▸ **Extracted records**:
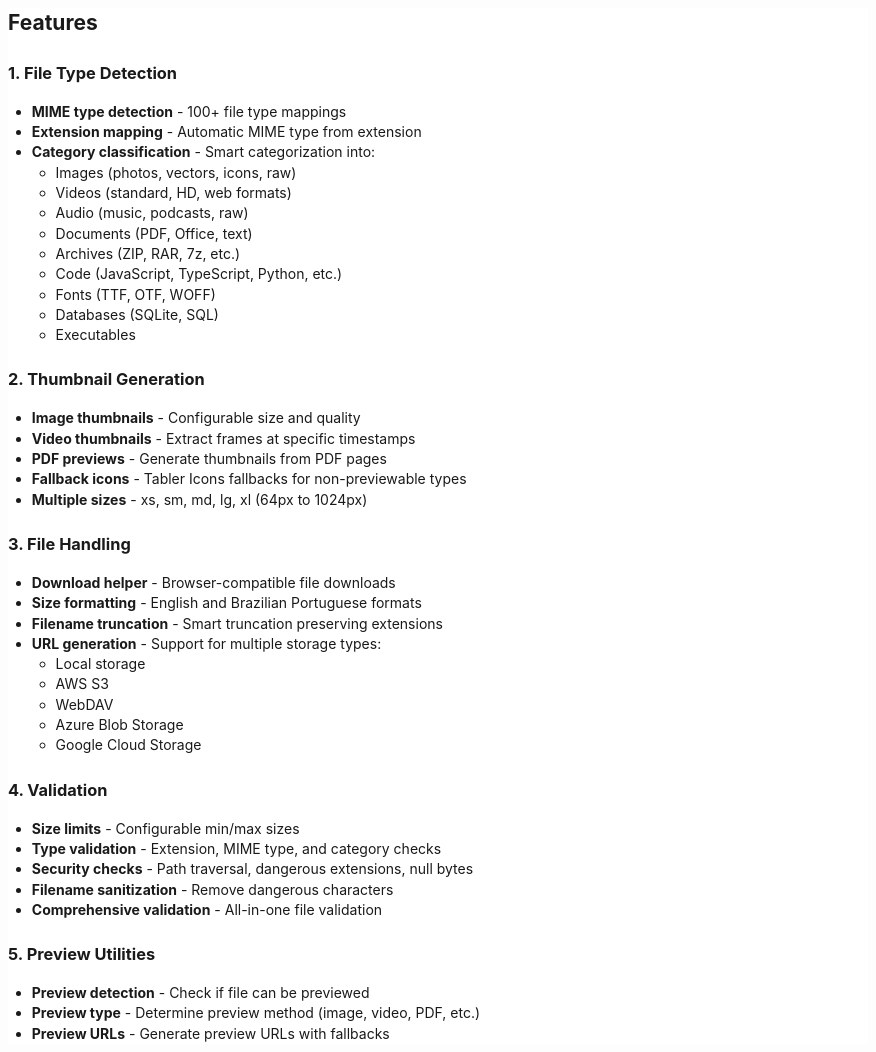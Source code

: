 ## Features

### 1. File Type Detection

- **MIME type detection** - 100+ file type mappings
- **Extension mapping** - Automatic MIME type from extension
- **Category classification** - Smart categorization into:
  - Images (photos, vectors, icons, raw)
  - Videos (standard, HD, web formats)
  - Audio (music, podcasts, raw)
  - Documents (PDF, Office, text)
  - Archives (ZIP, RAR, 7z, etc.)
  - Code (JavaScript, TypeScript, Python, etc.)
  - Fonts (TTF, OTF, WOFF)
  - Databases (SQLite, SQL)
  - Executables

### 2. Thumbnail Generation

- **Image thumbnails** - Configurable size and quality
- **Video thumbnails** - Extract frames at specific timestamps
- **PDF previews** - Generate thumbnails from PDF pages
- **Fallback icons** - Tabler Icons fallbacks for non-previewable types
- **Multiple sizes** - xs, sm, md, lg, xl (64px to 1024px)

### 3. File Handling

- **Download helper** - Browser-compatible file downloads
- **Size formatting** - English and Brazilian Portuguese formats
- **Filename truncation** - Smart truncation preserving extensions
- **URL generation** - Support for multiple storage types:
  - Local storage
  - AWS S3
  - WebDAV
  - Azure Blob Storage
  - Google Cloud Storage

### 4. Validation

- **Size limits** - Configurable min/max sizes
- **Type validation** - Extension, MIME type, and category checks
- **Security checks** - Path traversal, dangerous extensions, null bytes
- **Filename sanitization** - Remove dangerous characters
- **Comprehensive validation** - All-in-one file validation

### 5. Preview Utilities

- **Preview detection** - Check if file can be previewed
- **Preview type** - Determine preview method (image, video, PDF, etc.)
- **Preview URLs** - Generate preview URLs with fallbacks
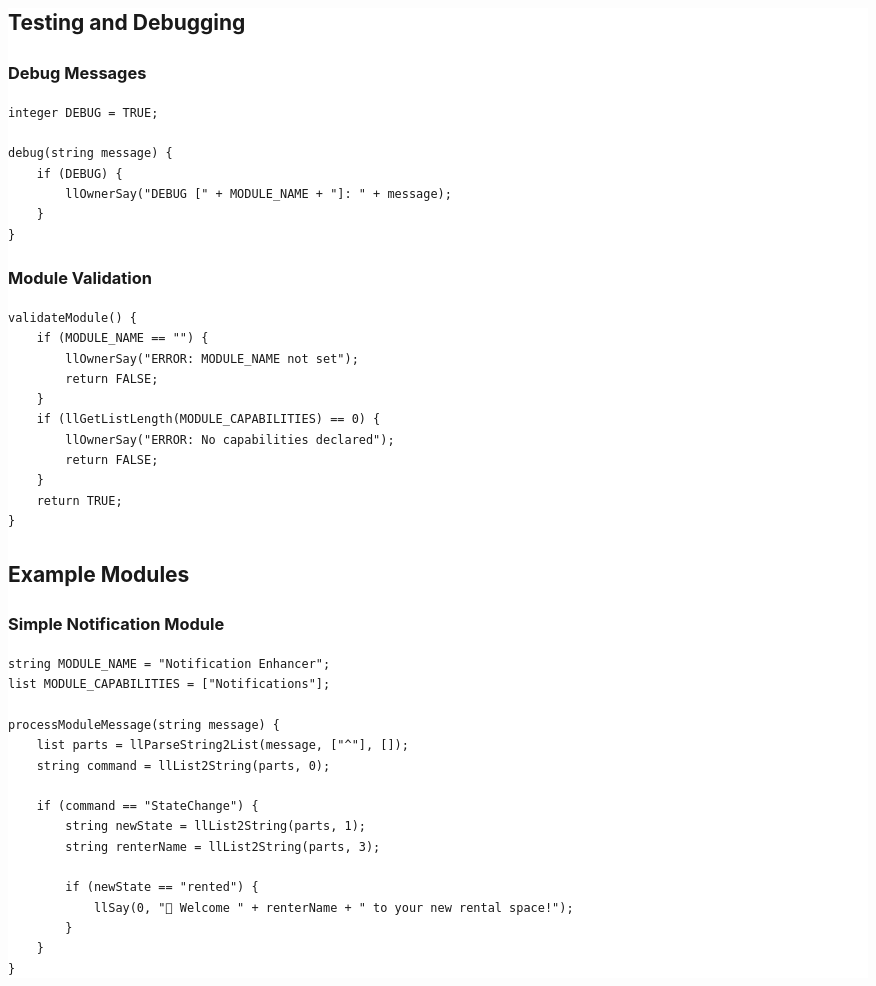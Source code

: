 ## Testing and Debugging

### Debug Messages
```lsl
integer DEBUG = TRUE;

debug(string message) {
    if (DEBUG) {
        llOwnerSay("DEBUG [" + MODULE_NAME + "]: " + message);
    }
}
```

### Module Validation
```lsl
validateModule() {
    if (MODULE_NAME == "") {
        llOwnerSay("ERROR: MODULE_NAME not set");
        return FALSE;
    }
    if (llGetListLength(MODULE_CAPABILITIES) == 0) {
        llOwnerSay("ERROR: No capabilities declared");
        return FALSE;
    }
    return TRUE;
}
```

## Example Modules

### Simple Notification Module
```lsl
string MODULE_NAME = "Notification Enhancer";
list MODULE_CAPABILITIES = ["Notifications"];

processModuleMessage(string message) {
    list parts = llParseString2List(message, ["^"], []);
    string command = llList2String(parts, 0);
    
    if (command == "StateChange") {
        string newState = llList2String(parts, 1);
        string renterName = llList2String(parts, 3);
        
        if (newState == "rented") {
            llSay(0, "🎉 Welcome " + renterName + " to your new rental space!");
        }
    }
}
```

▸ **Prompt**: All of the material above should be copied exactly, minus the pictures.

▸ **Result of this exercise**:
Source code

: ## Features

### 1. File Type Detection

- **MIME type detection** - 100+ file type mappings
- **Extension mapping** - Automatic MIME type from extension
- **Category classification** - Smart categorization into:
  - Images (photos, vectors, icons, raw)
  - Videos (standard, HD, web formats)
  - Audio (music, podcasts, raw)
  - Documents (PDF, Office, text)
  - Archives (ZIP, RAR, 7z, etc.)
  - Code (JavaScript, TypeScript, Python, etc.)
  - Fonts (TTF, OTF, WOFF)
  - Databases (SQLite, SQL)
  - Executables

### 2. Thumbnail Generation

- **Image thumbnails** - Configurable size and quality
- **Video thumbnails** - Extract frames at specific timestamps
- **PDF previews** - Generate thumbnails from PDF pages
- **Fallback icons** - Tabler Icons fallbacks for non-previewable types
- **Multiple sizes** - xs, sm, md, lg, xl (64px to 1024px)

### 3. File Handling

- **Download helper** - Browser-compatible file downloads
- **Size formatting** - English and Brazilian Portuguese formats
- **Filename truncation** - Smart truncation preserving extensions
- **URL generation** - Support for multiple storage types:
  - Local storage
  - AWS S3
  - WebDAV
  - Azure Blob Storage
  - Google Cloud Storage

### 4. Validation

- **Size limits** - Configurable min/max sizes
- **Type validation** - Extension, MIME type, and category checks
- **Security checks** - Path traversal, dangerous extensions, null bytes
- **Filename sanitization** - Remove dangerous characters
- **Comprehensive validation** - All-in-one file validation

### 5. Preview Utilities

- **Preview detection** - Check if file can be previewed
- **Preview type** - Determine preview method (image, video, PDF, etc.)
- **Preview URLs** - Generate preview URLs with fallbacks
Source code

: ## Testing and Debugging

### Debug Messages
```lsl
integer DEBUG = TRUE;

debug(string message) {
    if (DEBUG) {
        llOwnerSay("DEBUG [" + MODULE_NAME + "]: " + message);
    }
}
```

### Module Validation
```lsl
validateModule() {
    if (MODULE_NAME == "") {
        llOwnerSay("ERROR: MODULE_NAME not set");
        return FALSE;
    }
    if (llGetListLength(MODULE_CAPABILITIES) == 0) {
        llOwnerSay("ERROR: No capabilities declared");
        return FALSE;
    }
    return TRUE;
}
```

## Example Modules

### Simple Notification Module
```lsl
string MODULE_NAME = "Notification Enhancer";
list MODULE_CAPABILITIES = ["Notifications"];

processModuleMessage(string message) {
    list parts = llParseString2List(message, ["^"], []);
    string command = llList2String(parts, 0);
    
    if (command == "StateChange") {
        string newState = llList2String(parts, 1);
        string renterName = llList2String(parts, 3);
        
        if (newState == "rented") {
            llSay(0, "🎉 Welcome " + renterName + " to your new rental space!");
        }
    }
}
```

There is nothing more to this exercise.